I recently gave three very similar presentations on Informing Innovation at two very different conferences, LAUC-B 2009 and Internet Librarian 2009. I’ve posted my slides from each event, which, from a design perspective, was an interesting exercise in repurposing content make similar points to distinct audiences. Reusing/recycling is one of my instructional design absolutes (e.g., never start from scratch if you don’t have to).
The LAUC-B 2009 conference, “Student library users: Deliver what they need – the way they want it,” (obviously) explored student needs and characteristics in order to create library services that reflect actual desires rather than our assumptions. The format of the LAUC presentations was interesting, and something I plan to keep in mind for similar events should I ever have a hand in organizing any – in a short afternoon panel, myself and two other groups gave 15-minute “teaser” introduction to what we would be talking about at a longer 45-minute “breakout session.”

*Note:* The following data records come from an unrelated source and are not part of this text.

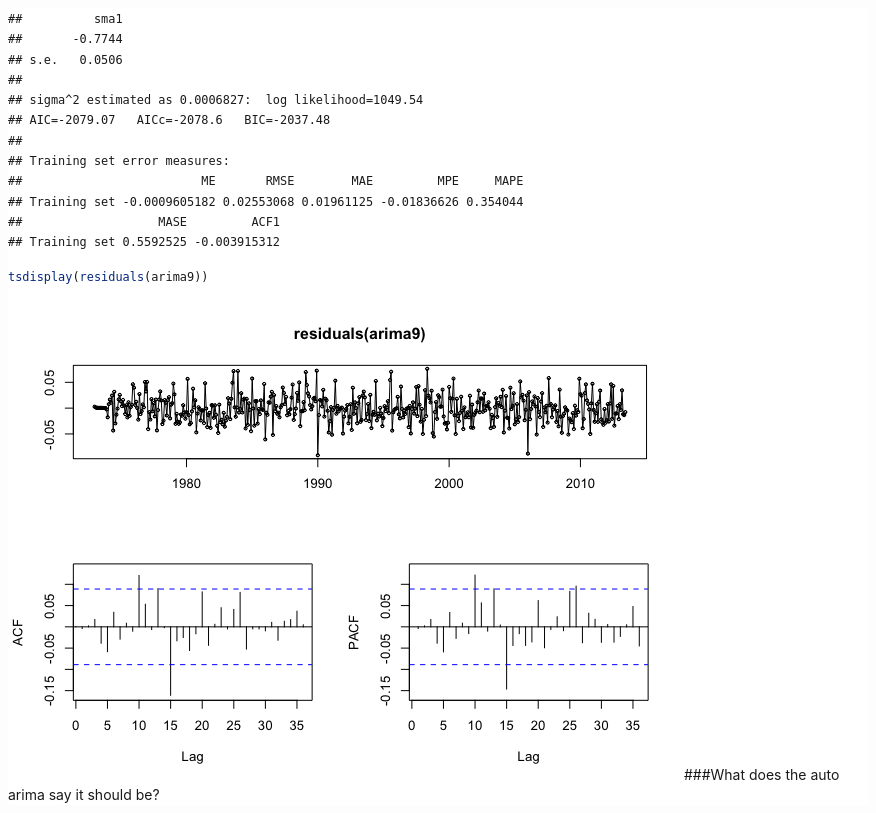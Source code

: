     ##          sma1
    ##       -0.7744
    ## s.e.   0.0506
    ## 
    ## sigma^2 estimated as 0.0006827:  log likelihood=1049.54
    ## AIC=-2079.07   AICc=-2078.6   BIC=-2037.48
    ## 
    ## Training set error measures:
    ##                         ME       RMSE        MAE         MPE     MAPE
    ## Training set -0.0009605182 0.02553068 0.01961125 -0.01836626 0.354044
    ##                   MASE         ACF1
    ## Training set 0.5592525 -0.003915312

``` r
tsdisplay(residuals(arima9))
```

![](Time_Series_General_files/figure-markdown_github/unnamed-chunk-121-1.png) \#\#\#What does the auto arima say it should be?
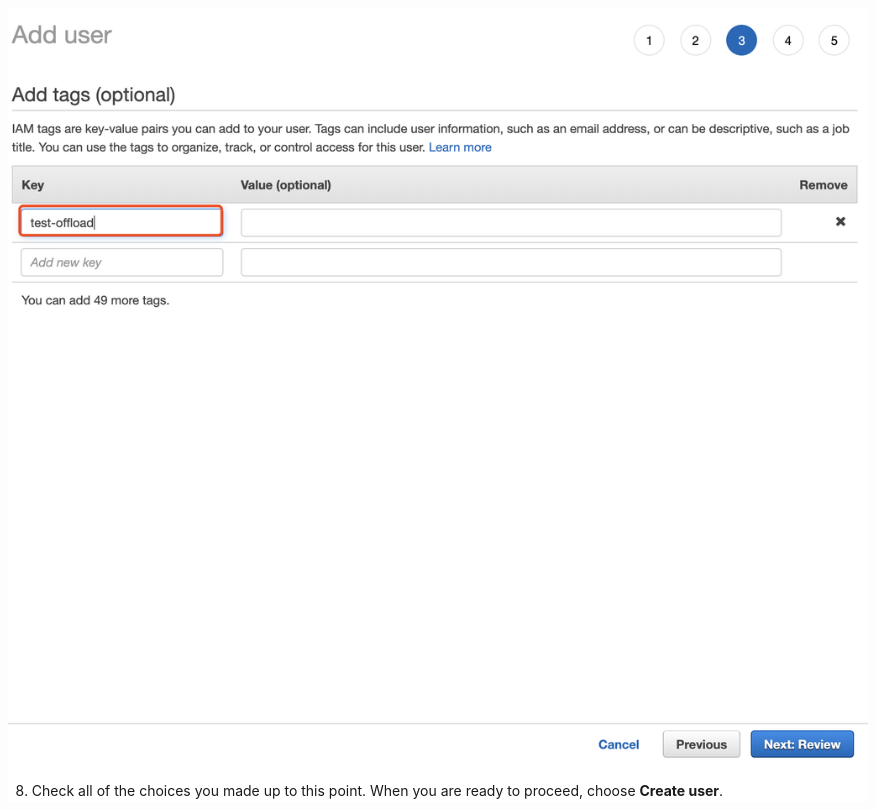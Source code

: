 ![](/images/offloaders/aws-s3/create-user-4.png)

8. Check all of the choices you made up to this point. When you are ready to proceed, choose **Create user**.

By allowing participants to get a feel for the presenters and the way they might tackle their topics, I found this short/long format stagger to be excellent at addressing the perennial which-session-do-I-go-to dilemma that arises from trying to make snap decisions based on vague titles. The LAUC conference itself was excellent – I had an incredibly responsive audience, and any stage I get to share with Joan Lippincott and Sarah Houghton-Jan is a fine stage by me. My talk at Internet Librarian covered similar content in a much shorter format, universalized a bit to be more useful to the typically public-heavy crowd. My IL attendees were relatively sleepy, but with the 4:45 slot and consequent audience burnout I’m lucky people weren’t holding their eyelids open. It’s a busy week, so I will reflect more on both conferences when I come up for air (view my archived tweets/responses from #il2009, for starters).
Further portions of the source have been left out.